'''

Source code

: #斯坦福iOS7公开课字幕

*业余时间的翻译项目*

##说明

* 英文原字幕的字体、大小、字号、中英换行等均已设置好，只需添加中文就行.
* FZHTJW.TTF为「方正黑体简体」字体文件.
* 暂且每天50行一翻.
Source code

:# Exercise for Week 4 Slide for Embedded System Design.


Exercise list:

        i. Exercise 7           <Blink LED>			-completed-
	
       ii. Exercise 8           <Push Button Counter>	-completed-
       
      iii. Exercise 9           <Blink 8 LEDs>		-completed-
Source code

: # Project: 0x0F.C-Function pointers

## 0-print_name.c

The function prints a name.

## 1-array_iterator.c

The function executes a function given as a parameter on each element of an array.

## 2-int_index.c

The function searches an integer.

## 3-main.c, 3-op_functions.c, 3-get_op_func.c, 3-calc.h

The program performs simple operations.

'''
'''

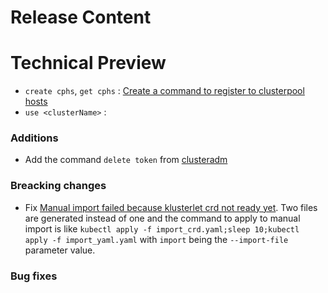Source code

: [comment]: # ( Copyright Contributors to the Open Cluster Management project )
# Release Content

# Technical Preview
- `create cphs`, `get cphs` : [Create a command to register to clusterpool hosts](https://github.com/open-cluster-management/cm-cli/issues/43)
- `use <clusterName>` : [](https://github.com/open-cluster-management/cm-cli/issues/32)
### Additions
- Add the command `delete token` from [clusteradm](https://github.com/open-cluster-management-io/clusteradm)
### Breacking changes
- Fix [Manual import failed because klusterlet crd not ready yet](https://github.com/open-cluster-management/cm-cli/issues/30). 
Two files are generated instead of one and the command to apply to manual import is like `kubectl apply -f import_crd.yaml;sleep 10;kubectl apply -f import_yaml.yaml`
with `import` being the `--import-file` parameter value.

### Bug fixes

'''
'''

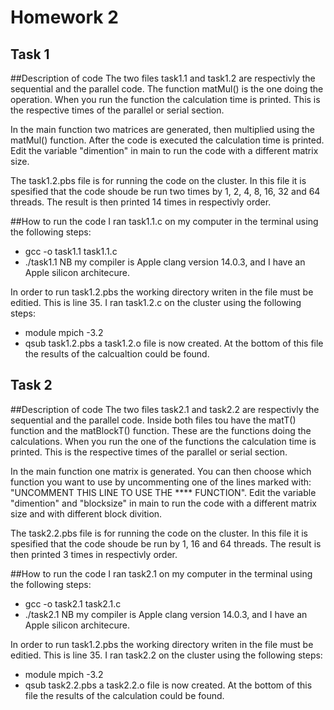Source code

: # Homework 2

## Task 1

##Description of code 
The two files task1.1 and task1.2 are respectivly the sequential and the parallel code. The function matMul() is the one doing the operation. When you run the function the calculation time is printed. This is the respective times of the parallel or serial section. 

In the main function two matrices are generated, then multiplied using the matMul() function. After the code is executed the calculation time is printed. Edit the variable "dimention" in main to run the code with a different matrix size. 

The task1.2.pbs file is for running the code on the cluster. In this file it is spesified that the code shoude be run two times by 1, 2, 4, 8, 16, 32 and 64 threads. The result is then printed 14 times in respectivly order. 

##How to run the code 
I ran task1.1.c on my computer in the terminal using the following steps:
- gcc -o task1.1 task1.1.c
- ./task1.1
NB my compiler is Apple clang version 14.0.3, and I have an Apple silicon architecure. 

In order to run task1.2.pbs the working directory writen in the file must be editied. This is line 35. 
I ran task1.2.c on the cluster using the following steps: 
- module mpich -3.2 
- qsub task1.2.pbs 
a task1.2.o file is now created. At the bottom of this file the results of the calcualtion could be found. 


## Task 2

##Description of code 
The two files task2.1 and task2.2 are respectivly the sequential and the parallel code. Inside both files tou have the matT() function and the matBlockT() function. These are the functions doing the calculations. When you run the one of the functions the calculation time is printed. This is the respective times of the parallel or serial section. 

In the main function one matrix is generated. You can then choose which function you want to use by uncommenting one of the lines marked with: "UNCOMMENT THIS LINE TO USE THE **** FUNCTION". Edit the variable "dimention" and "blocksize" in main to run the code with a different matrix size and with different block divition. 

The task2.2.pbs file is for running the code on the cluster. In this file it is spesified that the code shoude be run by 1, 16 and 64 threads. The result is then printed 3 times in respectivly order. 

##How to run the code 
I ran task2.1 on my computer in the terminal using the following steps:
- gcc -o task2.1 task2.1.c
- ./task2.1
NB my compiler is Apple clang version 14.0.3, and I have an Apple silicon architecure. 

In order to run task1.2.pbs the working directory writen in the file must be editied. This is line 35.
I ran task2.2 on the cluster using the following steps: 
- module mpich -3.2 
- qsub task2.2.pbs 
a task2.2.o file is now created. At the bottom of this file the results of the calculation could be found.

'''

Would you please write out, exactly and with no other lines, the stretch of the listing above from the line containing "I ran task1.1.c" through the line containing "a task2.2.o file"?

I ran task1.1.c on my computer in the terminal using the following steps:
- gcc -o task1.1 task1.1.c
- ./task1.1
NB my compiler is Apple clang version 14.0.3, and I have an Apple silicon architecure. 

In order to run task1.2.pbs the working directory writen in the file must be editied. This is line 35. 
I ran task1.2.c on the cluster using the following steps: 
- module mpich -3.2 
- qsub task1.2.pbs 
a task1.2.o file is now created. At the bottom of this file the results of the calcualtion could be found. 


## Task 2

##Description of code 
The two files task2.1 and task2.2 are respectivly the sequential and the parallel code. Inside both files tou have the matT() function and the matBlockT() function. These are the functions doing the calculations. When you run the one of the functions the calculation time is printed. This is the respective times of the parallel or serial section. 

In the main function one matrix is generated. You can then choose which function you want to use by uncommenting one of the lines marked with: "UNCOMMENT THIS LINE TO USE THE **** FUNCTION". Edit the variable "dimention" and "blocksize" in main to run the code with a different matrix size and with different block divition. 

The task2.2.pbs file is for running the code on the cluster. In this file it is spesified that the code shoude be run by 1, 16 and 64 threads. The result is then printed 3 times in respectivly order. 

##How to run the code 
I ran task2.1 on my computer in the terminal using the following steps:
- gcc -o task2.1 task2.1.c
- ./task2.1
NB my compiler is Apple clang version 14.0.3, and I have an Apple silicon architecure. 

In order to run task1.2.pbs the working directory writen in the file must be editied. This is line 35.
I ran task2.2 on the cluster using the following steps: 
- module mpich -3.2 
- qsub task2.2.pbs 
a task2.2.o file is now created. At the bottom of this file the results of the calculation could be found.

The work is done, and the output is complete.